_DATA TO PROCESS:_
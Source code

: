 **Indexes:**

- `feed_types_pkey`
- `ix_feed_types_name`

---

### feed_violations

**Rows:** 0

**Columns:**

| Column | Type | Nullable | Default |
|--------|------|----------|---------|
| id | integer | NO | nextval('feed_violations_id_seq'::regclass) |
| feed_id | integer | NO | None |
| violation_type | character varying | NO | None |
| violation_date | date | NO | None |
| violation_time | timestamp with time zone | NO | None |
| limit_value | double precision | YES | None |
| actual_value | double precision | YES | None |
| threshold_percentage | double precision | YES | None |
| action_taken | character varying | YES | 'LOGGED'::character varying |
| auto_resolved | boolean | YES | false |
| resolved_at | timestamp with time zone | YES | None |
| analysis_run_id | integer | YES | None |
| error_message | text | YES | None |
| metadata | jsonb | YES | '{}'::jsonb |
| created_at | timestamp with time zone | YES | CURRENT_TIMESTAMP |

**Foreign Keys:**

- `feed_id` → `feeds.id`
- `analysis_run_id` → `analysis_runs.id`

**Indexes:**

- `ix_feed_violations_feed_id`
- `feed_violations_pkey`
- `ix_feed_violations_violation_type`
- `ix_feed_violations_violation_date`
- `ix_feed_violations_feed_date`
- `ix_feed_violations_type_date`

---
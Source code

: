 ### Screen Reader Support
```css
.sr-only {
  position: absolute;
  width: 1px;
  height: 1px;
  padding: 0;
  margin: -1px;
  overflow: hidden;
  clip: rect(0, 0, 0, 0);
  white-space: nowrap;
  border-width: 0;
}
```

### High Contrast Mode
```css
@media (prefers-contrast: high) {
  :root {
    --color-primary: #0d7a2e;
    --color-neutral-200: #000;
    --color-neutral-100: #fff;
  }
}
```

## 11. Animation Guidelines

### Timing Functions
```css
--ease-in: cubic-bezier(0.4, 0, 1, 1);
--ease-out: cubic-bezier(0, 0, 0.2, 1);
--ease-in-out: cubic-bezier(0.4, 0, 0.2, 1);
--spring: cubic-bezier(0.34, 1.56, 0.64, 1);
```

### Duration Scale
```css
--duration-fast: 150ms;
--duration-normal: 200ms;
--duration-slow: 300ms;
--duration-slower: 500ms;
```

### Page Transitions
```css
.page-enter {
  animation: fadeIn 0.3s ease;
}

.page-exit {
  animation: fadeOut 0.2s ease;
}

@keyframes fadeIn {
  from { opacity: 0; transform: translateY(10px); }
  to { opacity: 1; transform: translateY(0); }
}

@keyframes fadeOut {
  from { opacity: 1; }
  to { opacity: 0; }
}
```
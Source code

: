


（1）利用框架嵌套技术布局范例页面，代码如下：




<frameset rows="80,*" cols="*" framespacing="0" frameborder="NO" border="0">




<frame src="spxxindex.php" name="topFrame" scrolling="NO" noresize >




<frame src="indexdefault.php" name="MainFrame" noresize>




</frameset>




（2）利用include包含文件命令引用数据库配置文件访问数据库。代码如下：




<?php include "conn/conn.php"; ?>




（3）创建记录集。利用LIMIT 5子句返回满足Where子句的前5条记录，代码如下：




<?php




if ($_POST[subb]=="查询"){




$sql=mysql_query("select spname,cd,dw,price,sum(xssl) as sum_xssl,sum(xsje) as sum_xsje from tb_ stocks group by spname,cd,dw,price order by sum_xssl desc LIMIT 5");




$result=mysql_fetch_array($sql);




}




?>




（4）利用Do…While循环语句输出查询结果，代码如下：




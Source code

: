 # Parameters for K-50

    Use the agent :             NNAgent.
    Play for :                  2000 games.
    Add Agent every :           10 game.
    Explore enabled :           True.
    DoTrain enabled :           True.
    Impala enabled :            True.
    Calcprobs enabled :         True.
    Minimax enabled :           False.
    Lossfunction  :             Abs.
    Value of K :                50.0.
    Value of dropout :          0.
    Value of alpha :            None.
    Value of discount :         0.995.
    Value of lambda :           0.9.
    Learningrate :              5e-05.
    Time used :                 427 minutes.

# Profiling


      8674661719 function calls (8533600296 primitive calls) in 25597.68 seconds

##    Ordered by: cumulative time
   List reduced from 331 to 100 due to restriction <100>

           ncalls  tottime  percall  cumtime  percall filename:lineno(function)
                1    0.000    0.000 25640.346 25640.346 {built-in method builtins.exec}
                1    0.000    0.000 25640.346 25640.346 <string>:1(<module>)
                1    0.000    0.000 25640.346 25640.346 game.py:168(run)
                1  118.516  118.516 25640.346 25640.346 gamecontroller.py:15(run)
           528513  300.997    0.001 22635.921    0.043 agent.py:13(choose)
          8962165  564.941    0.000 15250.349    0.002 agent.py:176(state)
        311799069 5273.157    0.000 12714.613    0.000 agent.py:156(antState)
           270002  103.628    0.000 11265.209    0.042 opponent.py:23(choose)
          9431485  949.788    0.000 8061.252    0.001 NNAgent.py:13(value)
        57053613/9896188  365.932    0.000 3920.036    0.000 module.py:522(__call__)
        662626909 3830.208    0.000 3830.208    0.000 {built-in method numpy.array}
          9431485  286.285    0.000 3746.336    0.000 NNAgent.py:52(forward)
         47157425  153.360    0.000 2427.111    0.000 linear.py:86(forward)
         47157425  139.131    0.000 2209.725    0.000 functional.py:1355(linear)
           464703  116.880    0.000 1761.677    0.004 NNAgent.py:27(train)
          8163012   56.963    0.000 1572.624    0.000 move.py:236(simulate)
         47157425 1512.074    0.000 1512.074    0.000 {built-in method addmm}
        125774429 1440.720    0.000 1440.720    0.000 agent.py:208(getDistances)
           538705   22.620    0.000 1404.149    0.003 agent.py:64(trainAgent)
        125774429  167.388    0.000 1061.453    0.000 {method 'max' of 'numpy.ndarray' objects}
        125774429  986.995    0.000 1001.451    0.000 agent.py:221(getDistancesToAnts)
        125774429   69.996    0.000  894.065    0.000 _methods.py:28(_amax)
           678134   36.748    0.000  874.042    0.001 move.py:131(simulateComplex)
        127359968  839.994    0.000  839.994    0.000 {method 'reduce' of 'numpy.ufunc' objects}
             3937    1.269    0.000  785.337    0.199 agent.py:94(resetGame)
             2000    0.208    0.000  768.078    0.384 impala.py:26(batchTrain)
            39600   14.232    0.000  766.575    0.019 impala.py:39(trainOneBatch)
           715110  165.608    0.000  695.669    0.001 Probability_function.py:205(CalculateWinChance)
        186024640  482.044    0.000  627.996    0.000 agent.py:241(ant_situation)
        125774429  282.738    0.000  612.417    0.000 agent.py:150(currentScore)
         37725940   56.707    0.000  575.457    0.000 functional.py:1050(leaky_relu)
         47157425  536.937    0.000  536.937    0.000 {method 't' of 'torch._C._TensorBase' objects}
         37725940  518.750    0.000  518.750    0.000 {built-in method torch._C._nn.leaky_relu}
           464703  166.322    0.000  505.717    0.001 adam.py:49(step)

_PROBLEM:_ Copy the records above exactly as written.

_COMPLETED EXERCISE:_
Source code

: **Indexes:**

- `feed_types_pkey`
- `ix_feed_types_name`

---

### feed_violations

**Rows:** 0

**Columns:**

| Column | Type | Nullable | Default |
|--------|------|----------|---------|
| id | integer | NO | nextval('feed_violations_id_seq'::regclass) |
| feed_id | integer | NO | None |
| violation_type | character varying | NO | None |
| violation_date | date | NO | None |
| violation_time | timestamp with time zone | NO | None |
| limit_value | double precision | YES | None |
| actual_value | double precision | YES | None |
| threshold_percentage | double precision | YES | None |
| action_taken | character varying | YES | 'LOGGED'::character varying |
| auto_resolved | boolean | YES | false |
| resolved_at | timestamp with time zone | YES | None |
| analysis_run_id | integer | YES | None |
| error_message | text | YES | None |
| metadata | jsonb | YES | '{}'::jsonb |
| created_at | timestamp with time zone | YES | CURRENT_TIMESTAMP |

**Foreign Keys:**

- `feed_id` → `feeds.id`
- `analysis_run_id` → `analysis_runs.id`

**Indexes:**

- `ix_feed_violations_feed_id`
- `feed_violations_pkey`
- `ix_feed_violations_violation_type`
- `ix_feed_violations_violation_date`
- `ix_feed_violations_feed_date`
- `ix_feed_violations_type_date`

---
Source code

: ### Screen Reader Support
```css
.sr-only {
  position: absolute;
  width: 1px;
  height: 1px;
  padding: 0;
  margin: -1px;
  overflow: hidden;
  clip: rect(0, 0, 0, 0);
  white-space: nowrap;
  border-width: 0;
}
```

### High Contrast Mode
```css
@media (prefers-contrast: high) {
  :root {
    --color-primary: #0d7a2e;
    --color-neutral-200: #000;
    --color-neutral-100: #fff;
  }
}
```

## 11. Animation Guidelines

### Timing Functions
```css
--ease-in: cubic-bezier(0.4, 0, 1, 1);
--ease-out: cubic-bezier(0, 0, 0.2, 1);
--ease-in-out: cubic-bezier(0.4, 0, 0.2, 1);
--spring: cubic-bezier(0.34, 1.56, 0.64, 1);
```

### Duration Scale
```css
--duration-fast: 150ms;
--duration-normal: 200ms;
--duration-slow: 300ms;
--duration-slower: 500ms;
```

### Page Transitions
```css
.page-enter {
  animation: fadeIn 0.3s ease;
}

.page-exit {
  animation: fadeOut 0.2s ease;
}

@keyframes fadeIn {
  from { opacity: 0; transform: translateY(10px); }
  to { opacity: 1; transform: translateY(0); }
}

@keyframes fadeOut {
  from { opacity: 1; }
  to { opacity: 0; }
}
```
Source code

:


（1）利用框架嵌套技术布局范例页面，代码如下：




<frameset rows="80,*" cols="*" framespacing="0" frameborder="NO" border="0">




<frame src="spxxindex.php" name="topFrame" scrolling="NO" noresize >




<frame src="indexdefault.php" name="MainFrame" noresize>




</frameset>




（2）利用include包含文件命令引用数据库配置文件访问数据库。代码如下：




<?php include "conn/conn.php"; ?>




（3）创建记录集。利用LIMIT 5子句返回满足Where子句的前5条记录，代码如下：




<?php




if ($_POST[subb]=="查询"){




$sql=mysql_query("select spname,cd,dw,price,sum(xssl) as sum_xssl,sum(xsje) as sum_xsje from tb_ stocks group by spname,cd,dw,price order by sum_xssl desc LIMIT 5");




$result=mysql_fetch_array($sql);




}




?>




（4）利用Do…While循环语句输出查询结果，代码如下：




Source code

: # Parameters for K-50

    Use the agent :             NNAgent.
    Play for :                  2000 games.
    Add Agent every :           10 game.
    Explore enabled :           True.
    DoTrain enabled :           True.
    Impala enabled :            True.
    Calcprobs enabled :         True.
    Minimax enabled :           False.
    Lossfunction  :             Abs.
    Value of K :                50.0.
    Value of dropout :          0.
    Value of alpha :            None.
    Value of discount :         0.995.
    Value of lambda :           0.9.
    Learningrate :              5e-05.
    Time used :                 427 minutes.

# Profiling


      8674661719 function calls (8533600296 primitive calls) in 25597.68 seconds

##    Ordered by: cumulative time
   List reduced from 331 to 100 due to restriction <100>

           ncalls  tottime  percall  cumtime  percall filename:lineno(function)
                1    0.000    0.000 25640.346 25640.346 {built-in method builtins.exec}
                1    0.000    0.000 25640.346 25640.346 <string>:1(<module>)
                1    0.000    0.000 25640.346 25640.346 game.py:168(run)
                1  118.516  118.516 25640.346 25640.346 gamecontroller.py:15(run)
           528513  300.997    0.001 22635.921    0.043 agent.py:13(choose)
          8962165  564.941    0.000 15250.349    0.002 agent.py:176(state)
        311799069 5273.157    0.000 12714.613    0.000 agent.py:156(antState)
           270002  103.628    0.000 11265.209    0.042 opponent.py:23(choose)
          9431485  949.788    0.000 8061.252    0.001 NNAgent.py:13(value)
        57053613/9896188  365.932    0.000 3920.036    0.000 module.py:522(__call__)
        662626909 3830.208    0.000 3830.208    0.000 {built-in method numpy.array}
          9431485  286.285    0.000 3746.336    0.000 NNAgent.py:52(forward)
         47157425  153.360    0.000 2427.111    0.000 linear.py:86(forward)
         47157425  139.131    0.000 2209.725    0.000 functional.py:1355(linear)
           464703  116.880    0.000 1761.677    0.004 NNAgent.py:27(train)
          8163012   56.963    0.000 1572.624    0.000 move.py:236(simulate)
         47157425 1512.074    0.000 1512.074    0.000 {built-in method addmm}
        125774429 1440.720    0.000 1440.720    0.000 agent.py:208(getDistances)
           538705   22.620    0.000 1404.149    0.003 agent.py:64(trainAgent)
        125774429  167.388    0.000 1061.453    0.000 {method 'max' of 'numpy.ndarray' objects}
        125774429  986.995    0.000 1001.451    0.000 agent.py:221(getDistancesToAnts)
        125774429   69.996    0.000  894.065    0.000 _methods.py:28(_amax)
           678134   36.748    0.000  874.042    0.001 move.py:131(simulateComplex)
        127359968  839.994    0.000  839.994    0.000 {method 'reduce' of 'numpy.ufunc' objects}
             3937    1.269    0.000  785.337    0.199 agent.py:94(resetGame)
             2000    0.208    0.000  768.078    0.384 impala.py:26(batchTrain)
            39600   14.232    0.000  766.575    0.019 impala.py:39(trainOneBatch)
           715110  165.608    0.000  695.669    0.001 Probability_function.py:205(CalculateWinChance)
        186024640  482.044    0.000  627.996    0.000 agent.py:241(ant_situation)
        125774429  282.738    0.000  612.417    0.000 agent.py:150(currentScore)
         37725940   56.707    0.000  575.457    0.000 functional.py:1050(leaky_relu)
         47157425  536.937    0.000  536.937    0.000 {method 't' of 'torch._C._TensorBase' objects}
         37725940  518.750    0.000  518.750    0.000 {built-in method torch._C._nn.leaky_relu}
           464703  166.322    0.000  505.717    0.001 adam.py:49(step)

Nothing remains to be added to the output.